> **What the exercise asks**
Only one stretch of the data below is needed. Output the lines from the one with "this sadhana - I" up to and including the one with "just cannot do", exactly as they stand.

Stored data

+++

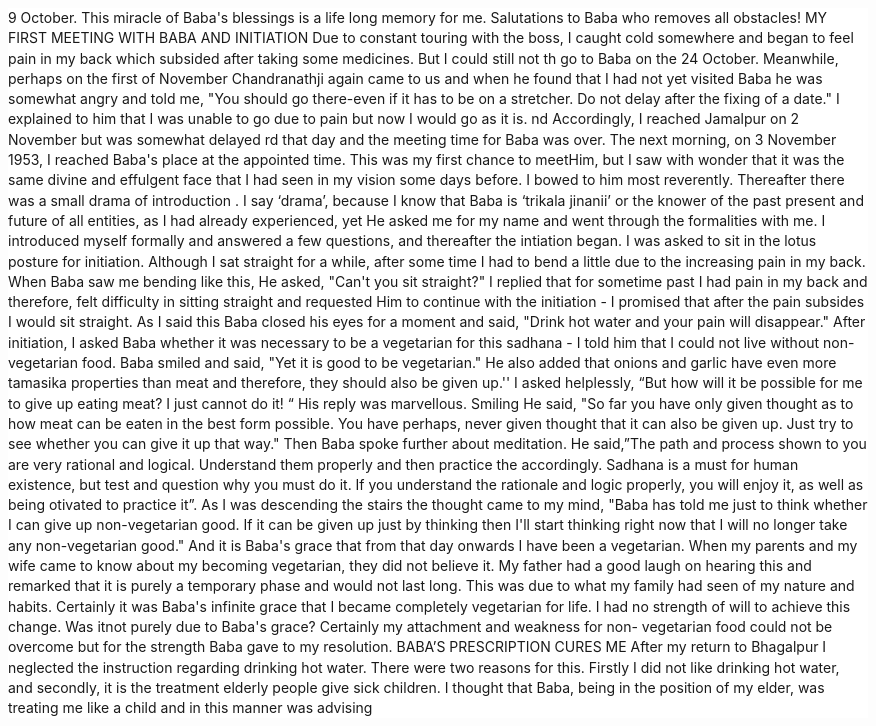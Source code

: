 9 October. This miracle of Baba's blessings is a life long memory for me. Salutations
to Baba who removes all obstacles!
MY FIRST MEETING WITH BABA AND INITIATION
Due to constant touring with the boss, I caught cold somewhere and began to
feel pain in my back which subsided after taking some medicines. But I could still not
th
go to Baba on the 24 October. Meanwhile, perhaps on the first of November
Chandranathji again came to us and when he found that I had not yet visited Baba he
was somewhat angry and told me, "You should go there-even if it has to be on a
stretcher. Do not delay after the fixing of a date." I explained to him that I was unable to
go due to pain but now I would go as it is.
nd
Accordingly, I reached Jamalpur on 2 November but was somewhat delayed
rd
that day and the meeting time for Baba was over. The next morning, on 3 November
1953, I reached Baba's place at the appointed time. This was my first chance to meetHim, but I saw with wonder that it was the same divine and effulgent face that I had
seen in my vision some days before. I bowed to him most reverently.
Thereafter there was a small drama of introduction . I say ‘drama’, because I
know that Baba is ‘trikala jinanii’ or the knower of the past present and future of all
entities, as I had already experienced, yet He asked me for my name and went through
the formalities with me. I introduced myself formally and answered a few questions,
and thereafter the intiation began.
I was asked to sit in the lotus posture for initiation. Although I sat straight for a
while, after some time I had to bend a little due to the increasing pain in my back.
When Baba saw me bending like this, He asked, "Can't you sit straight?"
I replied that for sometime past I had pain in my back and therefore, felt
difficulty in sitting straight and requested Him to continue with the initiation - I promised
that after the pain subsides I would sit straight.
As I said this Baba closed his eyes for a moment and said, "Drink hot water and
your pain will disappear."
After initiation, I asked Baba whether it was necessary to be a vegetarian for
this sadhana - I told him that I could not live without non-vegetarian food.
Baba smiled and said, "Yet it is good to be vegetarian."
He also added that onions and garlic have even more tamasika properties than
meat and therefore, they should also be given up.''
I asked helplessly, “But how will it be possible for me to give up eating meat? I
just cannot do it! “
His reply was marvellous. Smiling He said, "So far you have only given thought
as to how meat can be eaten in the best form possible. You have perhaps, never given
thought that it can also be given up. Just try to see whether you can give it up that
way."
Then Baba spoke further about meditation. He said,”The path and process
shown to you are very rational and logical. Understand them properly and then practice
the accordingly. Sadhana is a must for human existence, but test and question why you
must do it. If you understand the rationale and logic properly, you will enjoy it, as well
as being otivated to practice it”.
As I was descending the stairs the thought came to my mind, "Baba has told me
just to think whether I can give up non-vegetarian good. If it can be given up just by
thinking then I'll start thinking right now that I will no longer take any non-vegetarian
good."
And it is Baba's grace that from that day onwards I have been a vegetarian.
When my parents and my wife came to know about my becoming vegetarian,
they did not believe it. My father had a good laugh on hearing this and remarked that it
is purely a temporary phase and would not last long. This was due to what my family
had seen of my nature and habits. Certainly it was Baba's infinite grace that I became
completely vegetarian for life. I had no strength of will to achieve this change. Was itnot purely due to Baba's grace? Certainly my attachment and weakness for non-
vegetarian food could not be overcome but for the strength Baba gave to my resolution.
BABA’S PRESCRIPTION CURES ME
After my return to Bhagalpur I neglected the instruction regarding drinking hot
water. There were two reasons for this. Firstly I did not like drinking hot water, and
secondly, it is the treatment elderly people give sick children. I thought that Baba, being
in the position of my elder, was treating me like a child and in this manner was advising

+++

> **Response to this task**
this sadhana - I told him that I could not live without non-vegetarian food.
Baba smiled and said, "Yet it is good to be vegetarian."
He also added that onions and garlic have even more tamasika properties than
meat and therefore, they should also be given up.''
I asked helplessly, “But how will it be possible for me to give up eating meat? I
just cannot do it! “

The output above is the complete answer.